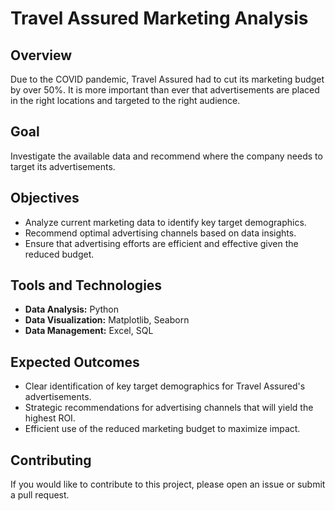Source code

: 
# Travel Assured Marketing Analysis

## Overview
Due to the COVID pandemic, Travel Assured had to cut its marketing budget by over 50%. It is more important than ever that advertisements are placed in the right locations and targeted to the right audience.

## Goal
Investigate the available data and recommend where the company needs to target its advertisements.

## Objectives
- Analyze current marketing data to identify key target demographics.
- Recommend optimal advertising channels based on data insights.
- Ensure that advertising efforts are efficient and effective given the reduced budget.


## Tools and Technologies
- **Data Analysis:** Python
- **Data Visualization:** Matplotlib, Seaborn
- **Data Management:** Excel, SQL

## Expected Outcomes
- Clear identification of key target demographics for Travel Assured's advertisements.
- Strategic recommendations for advertising channels that will yield the highest ROI.
- Efficient use of the reduced marketing budget to maximize impact.


## Contributing
If you would like to contribute to this project, please open an issue or submit a pull request.
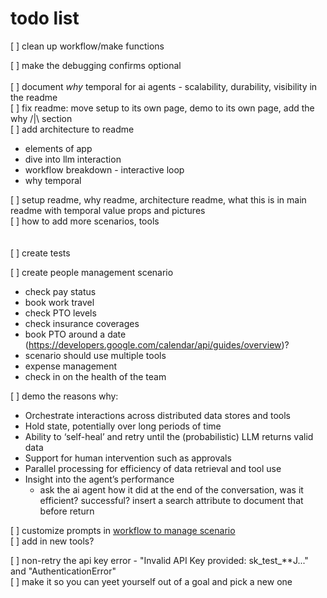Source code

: # todo list
[ ] clean up workflow/make functions

[ ] make the debugging confirms optional <br />
 <br />
[ ] document *why* temporal for ai agents - scalability, durability, visibility in the readme <br />
[ ] fix readme: move setup to its own page, demo to its own page, add the why /|\ section <br />
[ ] add architecture to readme <br />
- elements of app <br />
- dive into llm interaction <br />
- workflow breakdown - interactive loop <br />
- why temporal <br />

[ ] setup readme, why readme, architecture readme, what this is in main readme with temporal value props and pictures <br />
[ ] how to add more scenarios, tools <br />
 <br />
 <br />
[ ] create tests<br />

[ ] create people management scenario <br />
- check pay status <br />
- book work travel <br />
- check PTO levels <br />
- check insurance coverages <br />
- book PTO around a date (https://developers.google.com/calendar/api/guides/overview)?  <br />
- scenario should use multiple tools <br />
- expense management <br />
- check in on the health of the team <br />

[ ] demo the reasons why: <br />
- Orchestrate interactions across distributed data stores and tools <br />
- Hold state, potentially over long periods of time <br />
- Ability to ‘self-heal’ and retry until the (probabilistic) LLM returns valid data <br />
- Support for human intervention such as approvals <br />
- Parallel processing for efficiency of data retrieval and tool use <br />
- Insight into the agent’s performance <br />
    - ask the ai agent how it did at the end of the conversation, was it efficient? successful? insert a search attribute to document that before return

[ ] customize prompts in [workflow to manage scenario](./workflows/tool_workflow.py)<br />
[ ] add in new tools? <br />

[ ] non-retry the api key error - "Invalid API Key provided: sk_test_**J..." and "AuthenticationError" <br />
[ ] make it so you can yeet yourself out of a goal and pick a new one <br />
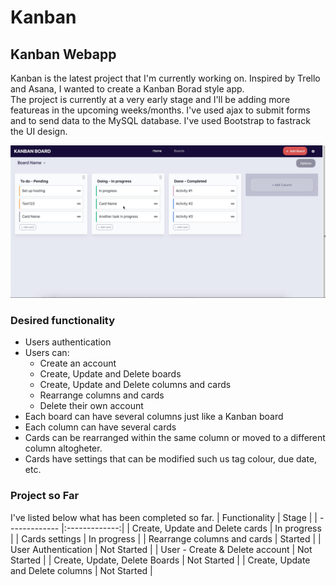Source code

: # Kanban

## Kanban Webapp

Kanban is the latest project that I'm currently working on. Inspired by Trello and Asana, I wanted to create a Kanban Borad style app.  
The project is currently at a very early stage and I'll be adding more featureas in the upcoming weeks/months.
I've used ajax to submit forms and to send data to the MySQL database. I've used Bootstrap to fastrack the UI design.

![Board](https://raw.githubusercontent.com/AnabelGonzalez/Kanban/main/board.png "Kanban Board")

### Desired functionality

- Users authentication
- Users can:
  - Create an account
  - Create, Update and Delete boards
  - Create, Update and Delete columns and cards
  - Rearrange columns and cards
  - Delete their own account
- Each board can have several columns just like a Kanban board
- Each column can have several cards
- Cards can be rearranged within the same column or moved to a different column altogheter.
- Cards have settings that can be modified such us tag colour, due date, etc.

### Project so Far

I've listed below what has been completed so far.
| Functionality | Stage |
| ------------- |:-------------:|
| Create, Update and Delete cards | In progress |
| Cards settings | In progress |
| Rearrange columns and cards | Started |
| User Authentication | Not Started |
| User - Create & Delete account | Not Started |
| Create, Update, Delete Boards | Not Started |
| Create, Update and Delete columns | Not Started |
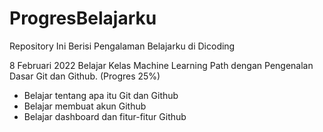# ProgresBelajarku
Repository Ini Berisi Pengalaman Belajarku di Dicoding

8 Februari 2022
Belajar Kelas Machine Learning Path dengan Pengenalan Dasar Git dan Github. (Progres 25%)
 * Belajar tentang apa itu Git dan Github
 * Belajar membuat akun Github
 * Belajar dashboard dan fitur-fitur Github
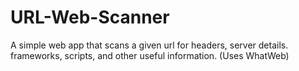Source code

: # URL-Web-Scanner
A simple web app that scans a given url for headers, server details. frameworks, scripts, and other useful information.  (Uses WhatWeb)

○ ○ ○ ○ ○

Task objective: Go through the listing above, count the lines that contain "such", and state that number alone.

Your solution: 2